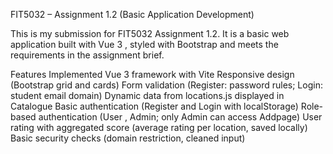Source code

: FIT5032 – Assignment 1.2 (Basic Application Development)

This is my submission for FIT5032 Assignment 1.2.
It is a basic web application built with Vue 3 , styled with Bootstrap and meets the requirements in the assignment brief.



Features Implemented
Vue 3 framework with Vite
Responsive design (Bootstrap grid and cards)
Form validation (Register: password rules; Login: student email domain)
Dynamic data from locations.js displayed in Catalogue
Basic authentication (Register and Login with localStorage)
Role-based authentication (User , Admin; only Admin can access Addpage)
User rating with aggregated score (average rating per location, saved locally)
Basic security checks (domain restriction, cleaned input)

» **WHAT THE TASK ASKS**
Write only the number of lines in the entries where the string "with" occurs.

» **RESULT**
4